**Goal of the exercise**. Set down the whole listing below exactly, without pictures.

**Dataset entries**.

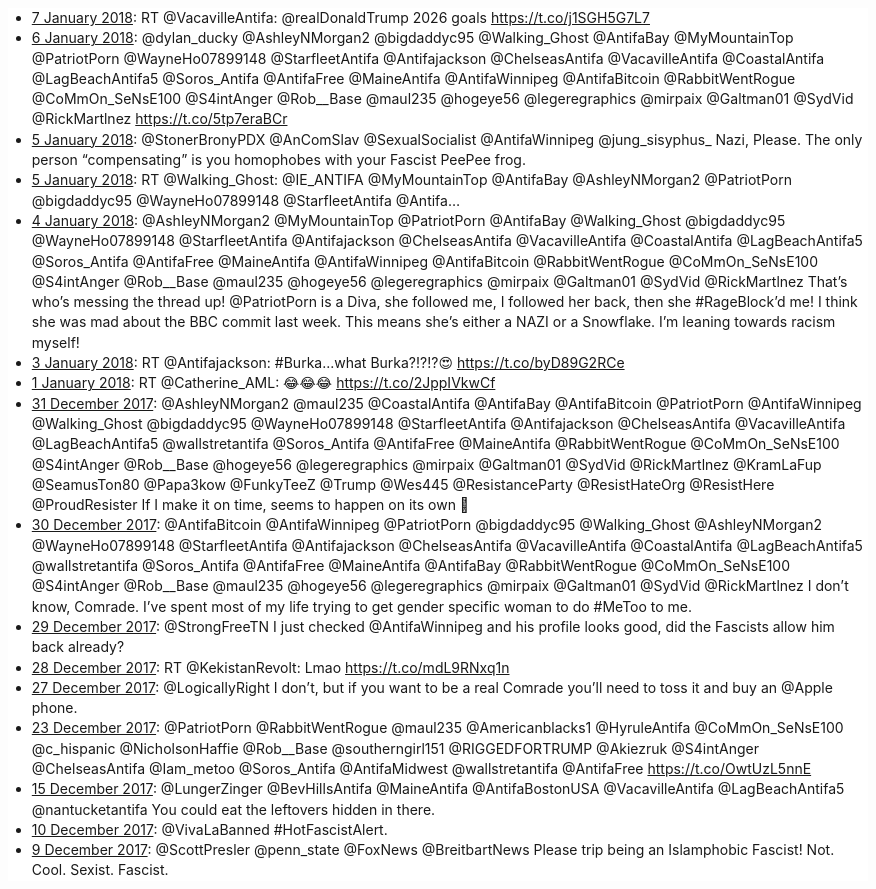 * [ 7 January 2018](https://web.archive.org/web/20180107124542/https://twitter.com/IE_ANTIFA/status/949985394820435969): RT @VacavilleAntifa: @realDonaldTrump 2026 goals https://t.co/j1SGH5G7L7 
* [ 6 January 2018](https://web.archive.org/web/20180106040102/https://twitter.com/IE_ANTIFA/status/949490970302726144): @dylan_ducky @AshleyNMorgan2 @bigdaddyc95 @Walking_Ghost @AntifaBay @MyMountainTop @PatriotPorn @WayneHo07899148 @StarfleetAntifa @Antifajackson @ChelseasAntifa @VacavilleAntifa @CoastalAntifa @LagBeachAntifa5 @Soros_Antifa @AntifaFree @MaineAntifa @AntifaWinnipeg @AntifaBitcoin @RabbitWentRogue @CoMmOn_SeNsE100 @S4intAnger @Rob__Base @maul235 @hogeye56 @legeregraphics @mirpaix @Galtman01 @SydVid @RickMartlnez  https://t.co/5tp7eraBCr 
* [ 5 January 2018](https://web.archive.org/web/20180105202659/https://twitter.com/IE_ANTIFA/status/949376704870473728): @StonerBronyPDX @AnComSlav @SexualSocialist @AntifaWinnipeg @jung_sisyphus_ Nazi, Please.  The only person “compensating” is you homophobes with your Fascist PeePee frog. 
* [ 5 January 2018](https://web.archive.org/web/20180105155243/https://twitter.com/IE_ANTIFA/status/949307683412127746): RT @Walking_Ghost: @IE_ANTIFA @MyMountainTop @AntifaBay @AshleyNMorgan2 @PatriotPorn @bigdaddyc95 @WayneHo07899148 @StarfleetAntifa @Antifa… 
* [ 4 January 2018](https://web.archive.org/web/20180104183714/https://twitter.com/IE_ANTIFA/status/948986697508794368): @AshleyNMorgan2 @MyMountainTop @PatriotPorn @AntifaBay @Walking_Ghost @bigdaddyc95 @WayneHo07899148 @StarfleetAntifa @Antifajackson @ChelseasAntifa @VacavilleAntifa @CoastalAntifa @LagBeachAntifa5 @Soros_Antifa @AntifaFree @MaineAntifa @AntifaWinnipeg @AntifaBitcoin @RabbitWentRogue @CoMmOn_SeNsE100 @S4intAnger @Rob__Base @maul235 @hogeye56 @legeregraphics @mirpaix @Galtman01 @SydVid @RickMartlnez That’s who’s messing the thread up! @PatriotPorn is a Diva, she followed me, I followed her back, then she #RageBlock’d me! I think she was mad about the BBC commit last week. This means she’s either a NAZI or a Snowflake. I’m leaning towards racism myself! 
* [ 3 January 2018](https://web.archive.org/web/20180103135931/https://twitter.com/IE_ANTIFA/status/948554419934646274): RT @Antifajackson: #Burka...what Burka?!?!?😍 https://t.co/byD89G2RCe 
* [ 1 January 2018](https://web.archive.org/web/20180101221809/https://twitter.com/IE_ANTIFA/status/947955129424031744): RT @Catherine_AML: 😂😂😂 https://t.co/2JppIVkwCf 
* [31 December 2017](https://web.archive.org/web/20171231170434/https://twitter.com/IE_ANTIFA/status/947513825711894528): @AshleyNMorgan2 @maul235 @CoastalAntifa @AntifaBay @AntifaBitcoin @PatriotPorn @AntifaWinnipeg @Walking_Ghost @bigdaddyc95 @WayneHo07899148 @StarfleetAntifa @Antifajackson @ChelseasAntifa @VacavilleAntifa @LagBeachAntifa5 @wallstretantifa @Soros_Antifa @AntifaFree @MaineAntifa @RabbitWentRogue @CoMmOn_SeNsE100 @S4intAnger @Rob__Base @hogeye56 @legeregraphics @mirpaix @Galtman01 @SydVid @RickMartlnez @KramLaFup @SeamusTon80 @Papa3kow @FunkyTeeZ @Trump @Wes445 @ResistanceParty @ResistHateOrg @ResistHere @ProudResister If I make it on time, seems to happen on its own 🤫 
* [30 December 2017](https://web.archive.org/web/20171230153651/https://twitter.com/IE_ANTIFA/status/947129363203375104): @AntifaBitcoin @AntifaWinnipeg @PatriotPorn @bigdaddyc95 @Walking_Ghost @AshleyNMorgan2 @WayneHo07899148 @StarfleetAntifa @Antifajackson @ChelseasAntifa @VacavilleAntifa @CoastalAntifa @LagBeachAntifa5 @wallstretantifa @Soros_Antifa @AntifaFree @MaineAntifa @AntifaBay @RabbitWentRogue @CoMmOn_SeNsE100 @S4intAnger @Rob__Base @maul235 @hogeye56 @legeregraphics @mirpaix @Galtman01 @SydVid @RickMartlnez I don’t know, Comrade. I’ve spent most of my life trying to get gender specific woman to do #MeToo to me. 
* [29 December 2017](https://web.archive.org/web/20171229203419/https://twitter.com/IE_ANTIFA/status/946841835300831232): @StrongFreeTN I just checked @AntifaWinnipeg and his profile looks good, did the Fascists allow him back already? 
* [28 December 2017](https://web.archive.org/web/20171228034240/https://twitter.com/IE_ANTIFA/status/946224857355730944): RT @KekistanRevolt: Lmao https://t.co/mdL9RNxq1n 
* [27 December 2017](https://web.archive.org/web/20171227215713/https://twitter.com/IE_ANTIFA/status/946137922041815040): @LogicallyRight I don’t, but if you want to be a real Comrade you’ll need to toss it and buy an @Apple phone. 
* [23 December 2017](https://web.archive.org/web/20171223030357/https://twitter.com/IE_ANTIFA/status/944403174693015552): @PatriotPorn @RabbitWentRogue @maul235 @Americanblacks1 @HyruleAntifa @CoMmOn_SeNsE100 @c_hispanic @NicholsonHaffie @Rob__Base @southerngirl151 @RIGGEDFORTRUMP @Akiezruk @S4intAnger @ChelseasAntifa @Iam_metoo @Soros_Antifa @AntifaMidwest @wallstretantifa @AntifaFree  https://t.co/OwtUzL5nnE 
* [15 December 2017](https://web.archive.org/web/20171215195235/https://twitter.com/IE_ANTIFA/status/941757902649298944): @LungerZinger @BevHillsAntifa @MaineAntifa @AntifaBostonUSA @VacavilleAntifa @LagBeachAntifa5 @nantucketantifa You could eat the leftovers hidden in there. 
* [10 December 2017](https://web.archive.org/web/20171210173042/https://twitter.com/IE_ANTIFA/status/939910257190453248): @VivaLaBanned #HotFascistAlert. 
* [ 9 December 2017](https://web.archive.org/web/20171209152126/https://twitter.com/IE_ANTIFA/status/939515338294566913): @ScottPresler @penn_state @FoxNews @BreitbartNews Please trip being an Islamphobic Fascist!  Not. Cool. Sexist. Fascist.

**Solution**.
 * [ 7 January 2018](https://web.archive.org/web/20180107124542/https://twitter.com/IE_ANTIFA/status/949985394820435969): RT @VacavilleAntifa: @realDonaldTrump 2026 goals https://t.co/j1SGH5G7L7 
* [ 6 January 2018](https://web.archive.org/web/20180106040102/https://twitter.com/IE_ANTIFA/status/949490970302726144): @dylan_ducky @AshleyNMorgan2 @bigdaddyc95 @Walking_Ghost @AntifaBay @MyMountainTop @PatriotPorn @WayneHo07899148 @StarfleetAntifa @Antifajackson @ChelseasAntifa @VacavilleAntifa @CoastalAntifa @LagBeachAntifa5 @Soros_Antifa @AntifaFree @MaineAntifa @AntifaWinnipeg @AntifaBitcoin @RabbitWentRogue @CoMmOn_SeNsE100 @S4intAnger @Rob__Base @maul235 @hogeye56 @legeregraphics @mirpaix @Galtman01 @SydVid @RickMartlnez  https://t.co/5tp7eraBCr 
* [ 5 January 2018](https://web.archive.org/web/20180105202659/https://twitter.com/IE_ANTIFA/status/949376704870473728): @StonerBronyPDX @AnComSlav @SexualSocialist @AntifaWinnipeg @jung_sisyphus_ Nazi, Please.  The only person “compensating” is you homophobes with your Fascist PeePee frog. 
* [ 5 January 2018](https://web.archive.org/web/20180105155243/https://twitter.com/IE_ANTIFA/status/949307683412127746): RT @Walking_Ghost: @IE_ANTIFA @MyMountainTop @AntifaBay @AshleyNMorgan2 @PatriotPorn @bigdaddyc95 @WayneHo07899148 @StarfleetAntifa @Antifa… 
* [ 4 January 2018](https://web.archive.org/web/20180104183714/https://twitter.com/IE_ANTIFA/status/948986697508794368): @AshleyNMorgan2 @MyMountainTop @PatriotPorn @AntifaBay @Walking_Ghost @bigdaddyc95 @WayneHo07899148 @StarfleetAntifa @Antifajackson @ChelseasAntifa @VacavilleAntifa @CoastalAntifa @LagBeachAntifa5 @Soros_Antifa @AntifaFree @MaineAntifa @AntifaWinnipeg @AntifaBitcoin @RabbitWentRogue @CoMmOn_SeNsE100 @S4intAnger @Rob__Base @maul235 @hogeye56 @legeregraphics @mirpaix @Galtman01 @SydVid @RickMartlnez That’s who’s messing the thread up! @PatriotPorn is a Diva, she followed me, I followed her back, then she #RageBlock’d me! I think she was mad about the BBC commit last week. This means she’s either a NAZI or a Snowflake. I’m leaning towards racism myself! 
* [ 3 January 2018](https://web.archive.org/web/20180103135931/https://twitter.com/IE_ANTIFA/status/948554419934646274): RT @Antifajackson: #Burka...what Burka?!?!?😍 https://t.co/byD89G2RCe 
* [ 1 January 2018](https://web.archive.org/web/20180101221809/https://twitter.com/IE_ANTIFA/status/947955129424031744): RT @Catherine_AML: 😂😂😂 https://t.co/2JppIVkwCf 
* [31 December 2017](https://web.archive.org/web/20171231170434/https://twitter.com/IE_ANTIFA/status/947513825711894528): @AshleyNMorgan2 @maul235 @CoastalAntifa @AntifaBay @AntifaBitcoin @PatriotPorn @AntifaWinnipeg @Walking_Ghost @bigdaddyc95 @WayneHo07899148 @StarfleetAntifa @Antifajackson @ChelseasAntifa @VacavilleAntifa @LagBeachAntifa5 @wallstretantifa @Soros_Antifa @AntifaFree @MaineAntifa @RabbitWentRogue @CoMmOn_SeNsE100 @S4intAnger @Rob__Base @hogeye56 @legeregraphics @mirpaix @Galtman01 @SydVid @RickMartlnez @KramLaFup @SeamusTon80 @Papa3kow @FunkyTeeZ @Trump @Wes445 @ResistanceParty @ResistHateOrg @ResistHere @ProudResister If I make it on time, seems to happen on its own 🤫 
* [30 December 2017](https://web.archive.org/web/20171230153651/https://twitter.com/IE_ANTIFA/status/947129363203375104): @AntifaBitcoin @AntifaWinnipeg @PatriotPorn @bigdaddyc95 @Walking_Ghost @AshleyNMorgan2 @WayneHo07899148 @StarfleetAntifa @Antifajackson @ChelseasAntifa @VacavilleAntifa @CoastalAntifa @LagBeachAntifa5 @wallstretantifa @Soros_Antifa @AntifaFree @MaineAntifa @AntifaBay @RabbitWentRogue @CoMmOn_SeNsE100 @S4intAnger @Rob__Base @maul235 @hogeye56 @legeregraphics @mirpaix @Galtman01 @SydVid @RickMartlnez I don’t know, Comrade. I’ve spent most of my life trying to get gender specific woman to do #MeToo to me. 
* [29 December 2017](https://web.archive.org/web/20171229203419/https://twitter.com/IE_ANTIFA/status/946841835300831232): @StrongFreeTN I just checked @AntifaWinnipeg and his profile looks good, did the Fascists allow him back already? 
* [28 December 2017](https://web.archive.org/web/20171228034240/https://twitter.com/IE_ANTIFA/status/946224857355730944): RT @KekistanRevolt: Lmao https://t.co/mdL9RNxq1n 
* [27 December 2017](https://web.archive.org/web/20171227215713/https://twitter.com/IE_ANTIFA/status/946137922041815040): @LogicallyRight I don’t, but if you want to be a real Comrade you’ll need to toss it and buy an @Apple phone. 
* [23 December 2017](https://web.archive.org/web/20171223030357/https://twitter.com/IE_ANTIFA/status/944403174693015552): @PatriotPorn @RabbitWentRogue @maul235 @Americanblacks1 @HyruleAntifa @CoMmOn_SeNsE100 @c_hispanic @NicholsonHaffie @Rob__Base @southerngirl151 @RIGGEDFORTRUMP @Akiezruk @S4intAnger @ChelseasAntifa @Iam_metoo @Soros_Antifa @AntifaMidwest @wallstretantifa @AntifaFree  https://t.co/OwtUzL5nnE 
* [15 December 2017](https://web.archive.org/web/20171215195235/https://twitter.com/IE_ANTIFA/status/941757902649298944): @LungerZinger @BevHillsAntifa @MaineAntifa @AntifaBostonUSA @VacavilleAntifa @LagBeachAntifa5 @nantucketantifa You could eat the leftovers hidden in there. 
* [10 December 2017](https://web.archive.org/web/20171210173042/https://twitter.com/IE_ANTIFA/status/939910257190453248): @VivaLaBanned #HotFascistAlert. 
* [ 9 December 2017](https://web.archive.org/web/20171209152126/https://twitter.com/IE_ANTIFA/status/939515338294566913): @ScottPresler @penn_state @FoxNews @BreitbartNews Please trip being an Islamphobic Fascist!  Not. Cool. Sexist. Fascist.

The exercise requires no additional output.